Sunday, September 20th, 2009

I went to dinner with “Boots” Mead last night. He’s the main character in a story I wrote several years ago titled “The Meaning of A,” a story about learning one of life’s great lessons from one of life’s great teachers.

He’s 91 years old. He moves a little slower these days, but he’s as enthusiastically engaged in living as anybody I know. He’s vitally interested in almost everything and still cares deeply for “his students” as he calls them—legions of students spanning 6 decades of his teaching, all still devoted to dear “Boots.”

He’s a great friend and still my teacher.

LEARNING TO COOK…SORT OF

Wednesday, September 16th, 2009

Several years ago, I semi-retired. A few days later, Annie announced that she was semi-retiring, too. She said she was semi-retiring from cooking.

“What are we going to eat?” I asked.

“I don’t know,” she said. “You’ll have to learn to cook. Otherwise we’ll starve.”

“Me? Learn to cook? Are you kidding?”

“Think about it,” she said. “Cooking will keep your fidgety hands out of the devil’s workshop. You might enjoy it. Lots of men do. And it’s something you should do so I won’t have to. Think of it as a modest down payment on thirty years of marital bliss.”

She didn’t stop there.

“I can see it like in a dream,” she said. “I’ll come in from my farm work and find a place at the dinner table set nice and pretty for me. There’ll be a little salad of baby lettuce with a drizzle of olive oil and a crumble of blue cheese. You’ll pour me a glass of good Walla Walla wine. And when I’ve finished my salad you’ll be there to serve me a steaming hot plate of spaghetti and meatballs. And while I linger over my spaghetti, you’ll play the guitar and sing love songs to me.”

“What? I don’t play the guitar or sing,” I interrupted.

“Lordy, Lordy, Lordy,” she said. “You can learn. And after dinner we’ll dance in front of a crackling fire.”

“Hold on a minute,” I said. “In thirty years of blissful marriage, I can’t remember one time when you did all that for me.”

“Well, of course not,” Annie said. “You’ll learn to cook and serve and sing and dance way better than I could ever do it. You’ll want to show me up—prove your male superiority and all that. You’ll be awesome.”

“Hmm,” I said. “Good point.”

So, I read a bunch of cookbooks. I watched folks cook on TV. And then I went into the kitchen and made a big mess.

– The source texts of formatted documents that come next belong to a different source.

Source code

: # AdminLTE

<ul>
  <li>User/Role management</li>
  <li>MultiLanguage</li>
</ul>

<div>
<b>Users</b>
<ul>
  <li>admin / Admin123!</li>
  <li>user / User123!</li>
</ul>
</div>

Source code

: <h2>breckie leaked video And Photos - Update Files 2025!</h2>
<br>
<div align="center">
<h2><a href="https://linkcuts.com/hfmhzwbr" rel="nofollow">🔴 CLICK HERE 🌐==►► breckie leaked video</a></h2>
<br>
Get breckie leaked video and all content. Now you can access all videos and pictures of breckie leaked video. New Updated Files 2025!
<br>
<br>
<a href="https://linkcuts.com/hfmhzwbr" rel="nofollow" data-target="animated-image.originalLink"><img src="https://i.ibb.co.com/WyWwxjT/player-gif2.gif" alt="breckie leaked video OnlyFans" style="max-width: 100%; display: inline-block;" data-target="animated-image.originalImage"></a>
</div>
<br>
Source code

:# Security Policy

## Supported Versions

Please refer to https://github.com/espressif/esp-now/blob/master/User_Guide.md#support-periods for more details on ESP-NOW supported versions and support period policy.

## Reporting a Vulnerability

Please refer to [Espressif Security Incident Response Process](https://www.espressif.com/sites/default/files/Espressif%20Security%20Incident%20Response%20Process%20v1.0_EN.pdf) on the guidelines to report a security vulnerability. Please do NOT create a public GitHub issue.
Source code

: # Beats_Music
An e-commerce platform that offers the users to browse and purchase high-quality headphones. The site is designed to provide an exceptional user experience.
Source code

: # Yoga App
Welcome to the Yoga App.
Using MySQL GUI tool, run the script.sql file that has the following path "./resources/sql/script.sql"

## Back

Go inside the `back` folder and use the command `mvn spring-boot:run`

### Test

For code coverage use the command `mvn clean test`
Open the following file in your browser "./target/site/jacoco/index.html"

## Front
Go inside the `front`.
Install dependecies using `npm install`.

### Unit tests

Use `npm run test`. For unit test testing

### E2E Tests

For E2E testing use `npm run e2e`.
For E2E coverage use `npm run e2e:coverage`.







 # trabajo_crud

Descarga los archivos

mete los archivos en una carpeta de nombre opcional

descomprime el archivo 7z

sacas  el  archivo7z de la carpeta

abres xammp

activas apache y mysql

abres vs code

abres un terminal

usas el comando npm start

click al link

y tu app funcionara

Annie and the girls took the brunt of early screw-ups. They told the stories of my cooking mishaps over and over again. At first, the stories bothered me. But then I thought about my legacy. What was it that I, Samuel Archibald McLeod, would be remembered for? Unfortunately there wasn’t much to remember except my kitchen debacles.

“It’s better to be remembered as a mess than not be remembered at all,” Annie said.

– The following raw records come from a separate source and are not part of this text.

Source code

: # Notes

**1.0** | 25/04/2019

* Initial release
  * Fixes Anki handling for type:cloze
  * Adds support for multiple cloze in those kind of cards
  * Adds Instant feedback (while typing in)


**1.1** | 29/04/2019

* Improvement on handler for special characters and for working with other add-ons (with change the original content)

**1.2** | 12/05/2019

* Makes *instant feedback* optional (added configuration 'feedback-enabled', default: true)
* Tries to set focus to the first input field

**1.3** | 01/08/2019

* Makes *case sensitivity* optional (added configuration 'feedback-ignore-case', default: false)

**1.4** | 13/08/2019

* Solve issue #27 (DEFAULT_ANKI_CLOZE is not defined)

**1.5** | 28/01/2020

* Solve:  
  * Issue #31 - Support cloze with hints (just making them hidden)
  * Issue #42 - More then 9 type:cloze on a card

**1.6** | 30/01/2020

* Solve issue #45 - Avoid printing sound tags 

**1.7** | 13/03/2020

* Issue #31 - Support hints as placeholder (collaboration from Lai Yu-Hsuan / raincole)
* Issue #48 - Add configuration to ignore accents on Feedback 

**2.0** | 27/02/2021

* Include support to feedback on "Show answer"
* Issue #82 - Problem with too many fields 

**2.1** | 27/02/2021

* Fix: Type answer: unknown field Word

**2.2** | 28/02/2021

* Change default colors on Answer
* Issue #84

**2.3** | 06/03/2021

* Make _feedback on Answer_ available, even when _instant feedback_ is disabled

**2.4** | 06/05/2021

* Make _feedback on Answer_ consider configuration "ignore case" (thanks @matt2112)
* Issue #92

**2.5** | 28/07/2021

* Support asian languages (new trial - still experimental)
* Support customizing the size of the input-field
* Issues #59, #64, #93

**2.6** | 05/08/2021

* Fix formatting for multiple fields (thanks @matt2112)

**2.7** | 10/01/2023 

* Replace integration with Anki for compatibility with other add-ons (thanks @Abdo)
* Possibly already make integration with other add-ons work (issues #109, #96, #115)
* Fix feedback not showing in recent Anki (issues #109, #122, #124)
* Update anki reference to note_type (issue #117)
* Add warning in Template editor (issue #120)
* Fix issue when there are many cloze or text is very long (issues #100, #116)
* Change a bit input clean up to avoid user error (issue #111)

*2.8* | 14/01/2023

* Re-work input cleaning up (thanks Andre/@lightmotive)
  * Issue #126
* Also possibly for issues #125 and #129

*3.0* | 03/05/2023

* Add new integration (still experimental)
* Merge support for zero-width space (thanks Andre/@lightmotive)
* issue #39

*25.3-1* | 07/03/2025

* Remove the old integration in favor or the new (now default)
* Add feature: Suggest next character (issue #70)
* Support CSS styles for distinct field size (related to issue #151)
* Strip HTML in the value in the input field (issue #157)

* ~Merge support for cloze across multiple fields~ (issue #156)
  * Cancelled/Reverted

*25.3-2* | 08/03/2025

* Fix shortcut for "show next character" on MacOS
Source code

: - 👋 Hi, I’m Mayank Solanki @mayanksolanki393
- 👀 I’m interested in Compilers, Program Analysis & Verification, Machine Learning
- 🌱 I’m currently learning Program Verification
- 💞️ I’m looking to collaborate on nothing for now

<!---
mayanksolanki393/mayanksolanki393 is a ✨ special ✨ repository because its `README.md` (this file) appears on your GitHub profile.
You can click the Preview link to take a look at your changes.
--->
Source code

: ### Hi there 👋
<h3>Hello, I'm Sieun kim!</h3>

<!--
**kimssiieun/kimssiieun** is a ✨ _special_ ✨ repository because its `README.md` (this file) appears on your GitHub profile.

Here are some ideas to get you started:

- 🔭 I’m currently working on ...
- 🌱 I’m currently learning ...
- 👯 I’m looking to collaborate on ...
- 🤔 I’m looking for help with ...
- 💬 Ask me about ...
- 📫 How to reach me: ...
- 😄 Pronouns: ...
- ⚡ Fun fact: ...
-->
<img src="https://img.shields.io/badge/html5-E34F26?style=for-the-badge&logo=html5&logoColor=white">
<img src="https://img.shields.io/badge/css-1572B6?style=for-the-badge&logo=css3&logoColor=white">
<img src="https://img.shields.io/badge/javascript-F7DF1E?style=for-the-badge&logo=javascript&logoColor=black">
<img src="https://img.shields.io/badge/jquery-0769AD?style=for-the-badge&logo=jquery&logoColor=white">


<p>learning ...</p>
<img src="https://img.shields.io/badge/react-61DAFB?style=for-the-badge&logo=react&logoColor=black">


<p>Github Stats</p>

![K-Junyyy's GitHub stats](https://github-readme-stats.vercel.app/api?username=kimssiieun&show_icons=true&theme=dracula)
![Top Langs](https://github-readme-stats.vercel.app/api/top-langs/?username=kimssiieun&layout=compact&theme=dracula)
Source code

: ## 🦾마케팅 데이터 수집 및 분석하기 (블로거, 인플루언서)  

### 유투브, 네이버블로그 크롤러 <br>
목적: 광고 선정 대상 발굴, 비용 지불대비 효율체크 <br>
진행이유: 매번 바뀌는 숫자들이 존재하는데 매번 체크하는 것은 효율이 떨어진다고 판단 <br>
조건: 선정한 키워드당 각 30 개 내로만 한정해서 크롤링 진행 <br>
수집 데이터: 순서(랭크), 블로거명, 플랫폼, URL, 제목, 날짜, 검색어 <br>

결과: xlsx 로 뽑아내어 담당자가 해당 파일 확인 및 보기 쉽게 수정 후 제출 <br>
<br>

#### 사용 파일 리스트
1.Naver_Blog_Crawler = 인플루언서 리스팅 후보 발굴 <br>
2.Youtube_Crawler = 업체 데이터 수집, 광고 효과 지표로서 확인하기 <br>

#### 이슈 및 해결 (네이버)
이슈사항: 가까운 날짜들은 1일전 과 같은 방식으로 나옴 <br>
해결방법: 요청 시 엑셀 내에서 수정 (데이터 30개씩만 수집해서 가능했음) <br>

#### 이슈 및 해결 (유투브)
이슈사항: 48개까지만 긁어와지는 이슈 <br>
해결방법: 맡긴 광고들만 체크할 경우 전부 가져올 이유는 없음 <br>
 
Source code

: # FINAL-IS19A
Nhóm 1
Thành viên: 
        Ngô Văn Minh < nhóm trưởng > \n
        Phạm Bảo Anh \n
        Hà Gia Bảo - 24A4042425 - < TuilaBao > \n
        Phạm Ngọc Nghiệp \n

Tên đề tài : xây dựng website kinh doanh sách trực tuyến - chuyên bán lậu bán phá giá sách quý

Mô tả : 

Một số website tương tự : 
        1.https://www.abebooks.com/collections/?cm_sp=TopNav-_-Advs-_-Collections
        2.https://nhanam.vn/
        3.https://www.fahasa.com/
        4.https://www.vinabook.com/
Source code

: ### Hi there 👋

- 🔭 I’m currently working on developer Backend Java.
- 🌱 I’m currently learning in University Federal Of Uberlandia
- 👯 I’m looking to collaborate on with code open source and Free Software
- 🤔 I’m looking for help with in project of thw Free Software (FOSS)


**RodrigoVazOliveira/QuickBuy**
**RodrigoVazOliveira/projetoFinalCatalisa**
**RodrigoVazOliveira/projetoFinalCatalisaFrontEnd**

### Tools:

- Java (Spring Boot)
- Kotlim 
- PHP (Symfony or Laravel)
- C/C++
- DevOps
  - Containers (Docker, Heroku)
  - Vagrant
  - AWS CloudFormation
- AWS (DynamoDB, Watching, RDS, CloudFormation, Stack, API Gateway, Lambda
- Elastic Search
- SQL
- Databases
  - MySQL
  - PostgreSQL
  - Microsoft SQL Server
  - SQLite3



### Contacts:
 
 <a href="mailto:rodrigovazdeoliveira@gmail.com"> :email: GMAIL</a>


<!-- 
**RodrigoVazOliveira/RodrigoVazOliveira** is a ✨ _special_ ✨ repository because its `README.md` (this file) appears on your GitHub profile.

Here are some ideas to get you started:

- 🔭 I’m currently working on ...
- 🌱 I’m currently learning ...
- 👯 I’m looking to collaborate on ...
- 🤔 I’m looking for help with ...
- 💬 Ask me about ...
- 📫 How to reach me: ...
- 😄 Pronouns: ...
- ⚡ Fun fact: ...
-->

Back in the spring, when our daughters were home for a visit, I got it in my head I could make a simple potato gnocchi dish—cloud-like little potato dumplings dressed in a homemade tomato sauce sprinkled with freshly grated parmesan cheese. Sounds good, doesn’t it?

I watched a fancy chef make potato gnocchi on TV. I went to his website and printed the recipe. I made a special trip to the market to buy the very best, freshest ingredients. The chunk of parmigiano reggiano cost me a day’s wages.

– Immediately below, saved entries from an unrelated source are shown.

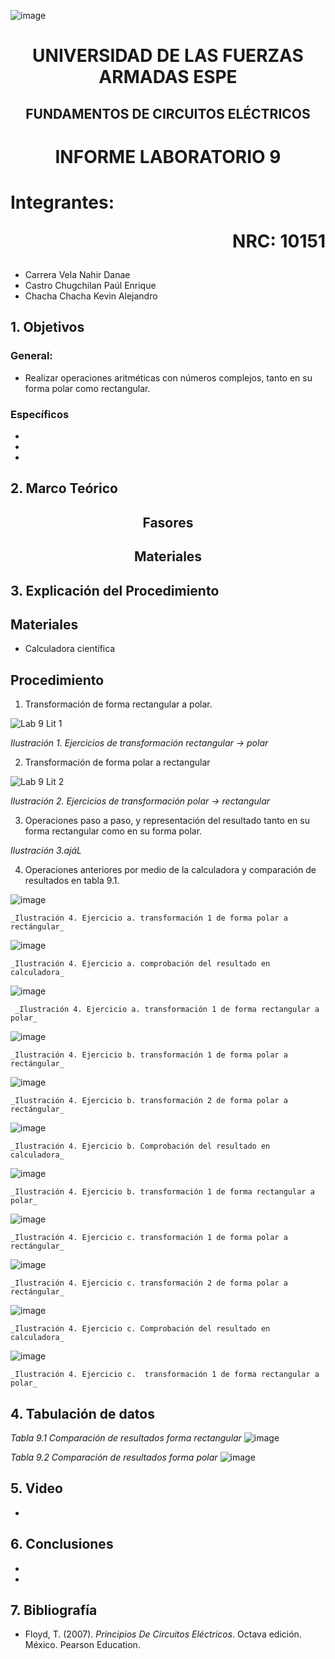 ![image](https://user-images.githubusercontent.com/93786746/140656495-1e9017c5-1622-4145-a547-0ebbe5014f3d.png)
# <p align=center> UNIVERSIDAD DE LAS FUERZAS ARMADAS ESPE 
## <p align=center> FUNDAMENTOS DE CIRCUITOS ELÉCTRICOS
# <p align=center>  INFORME LABORATORIO 9
# Integrantes: <p align=right> NRC: 10151
* Carrera Vela Nahir Danae
* Castro Chugchilan Paúl Enrique
* Chacha Chacha Kevin Alejandro
## 1. Objetivos
  ### General: 
  * Realizar operaciones aritméticas con números complejos, tanto en su forma polar como rectangular.
  ### Específicos
  *
  * 
  * 
## 2. Marco Teórico
  ## <p align=center> Fasores

    
  ## <p align=center> Materiales


## 3. Explicación del Procedimiento
   ## Materiales
 * Calculadora científica
## Procedimiento
    
1) Transformación de forma rectangular a polar.
    
![Lab 9 Lit 1](https://user-images.githubusercontent.com/93829962/155053539-97ee4ccf-4ab8-49ef-8b5b-8989cc6111ce.JPG)

_Ilustración 1. Ejercicios de transformación rectangular -> polar_
    
2) Transformación de forma polar a rectangular
 
![Lab 9 Lit 2](https://user-images.githubusercontent.com/93829962/155053559-b96a79ff-bc0d-4851-beaf-363e4301acd8.JPG)

_Ilustración 2. Ejercicios de transformación polar -> rectangular_
    
3) Operaciones paso a paso, y representación del resultado tanto en su forma rectangular como en su forma polar.



_Ilustración 3.ajáL_
    
4) Operaciones anteriores por medio de la calculadora y comparación de resultados en tabla 9.1.
    
![image](https://user-images.githubusercontent.com/93786746/155035838-5521dc0e-5967-435a-a652-a0cdf5506299.png)

    _Ilustración 4. Ejercicio a. transformación 1 de forma polar a rectángular_   
  
![image](https://user-images.githubusercontent.com/93786746/155035781-f8d71280-37c4-4c8c-8330-1e912ad339cc.png)

    _Ilustración 4. Ejercicio a. comprobación del resultado en calculadora_  
    
![image](https://user-images.githubusercontent.com/93786746/155036742-4aed6f5d-f800-492d-821d-0d7b75135d5c.png)

     _Ilustración 4. Ejercicio a. transformación 1 de forma rectangular a polar_  
    
![image](https://user-images.githubusercontent.com/93786746/155035957-7787792d-d90d-4816-b943-f7ff3bd41510.png)

    _Ilustración 4. Ejercicio b. transformación 1 de forma polar a rectángular_  
     
![image](https://user-images.githubusercontent.com/93786746/155036031-72266396-f84f-493e-b9e9-ee5b42068654.png)

    _Ilustración 4. Ejercicio b. transformación 2 de forma polar a rectángular_ 
    
![image](https://user-images.githubusercontent.com/93786746/155036110-0faaa927-055b-4ec0-90d3-53f04942ff68.png)

    _Ilustración 4. Ejercicio b. Comprobación del resultado en calculadora_ 
    
![image](https://user-images.githubusercontent.com/93786746/155036877-f116b058-fb1b-45fa-807e-e5c1b85caac4.png)
    
    _Ilustración 4. Ejercicio b. transformación 1 de forma rectangular a polar_
 
![image](https://user-images.githubusercontent.com/93786746/155036222-15b37e2a-3bec-4f9b-9904-6add25ceea15.png)

    _Ilustración 4. Ejercicio c. transformación 1 de forma polar a rectángular_ 
 
![image](https://user-images.githubusercontent.com/93786746/155036380-1681785c-538f-4c62-a0c1-d40588ecd8d0.png)

    _Ilustración 4. Ejercicio c. transformación 2 de forma polar a rectángular_ 
  
![image](https://user-images.githubusercontent.com/93786746/155036409-0c26c999-ff93-4799-a97b-7ec0f37026f5.png)

    _Ilustración 4. Ejercicio c. Comprobación del resultado en calculadora_ 
    
![image](https://user-images.githubusercontent.com/93786746/155037013-52283072-726b-40c1-87dd-a21123c49d39.png)

    _Ilustración 4. Ejercicio c.  transformación 1 de forma rectangular a polar_ 
    
## 4. Tabulación de datos
    
    
_Tabla 9.1 Comparación de resultados forma rectangular_
![image](https://user-images.githubusercontent.com/93786746/155047390-efcc565e-2789-45a0-8adf-5a4eada90ce5.png)
    


_Tabla 9.2 Comparación de resultados forma polar_
  ![image](https://user-images.githubusercontent.com/93786746/155047446-600cbec3-c4e9-4ccf-9213-cc60fb3e3063.png)
  


## 5. Video
  * 
## 6. Conclusiones
  * 
  * 
## 7. Bibliografía
    
 * Floyd, T. (2007). _Principios De Circuitos Eléctricos_. Octava edición. México. Pearson Education.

I set the dish on the table. It looked good. Annie and the girls ooh’d and aah’d over it.

Then Annie took a bite of one of my little cloud-like dumplings and chewed and chewed and chewed with a strained smile on her face. She managed to swallow but came close to testing what we remembered about the Heimlich maneuver.

Jolie, our middle child, was unabashed in her praise, “These taste almost as good as the gnocchi from the market, Dad.” (The gnocchi she was talking about come molded into plastic containers like garden tools—the kind of plastic packaging you can’t open without a screwdriver.)

Our youngest daughter, Marshall, said my gnocchi tasted like Elmer’s glue. I wondered how she knew what Elmer’s glue tastes like.

Summer, our eldest, sneaked a few gnocchi under the table to Yoda, the Corgi with the giganto ears—the dog who’ll eat anything including his own poo. He sniffed the gnocchi, looked them over carefully, and walked away.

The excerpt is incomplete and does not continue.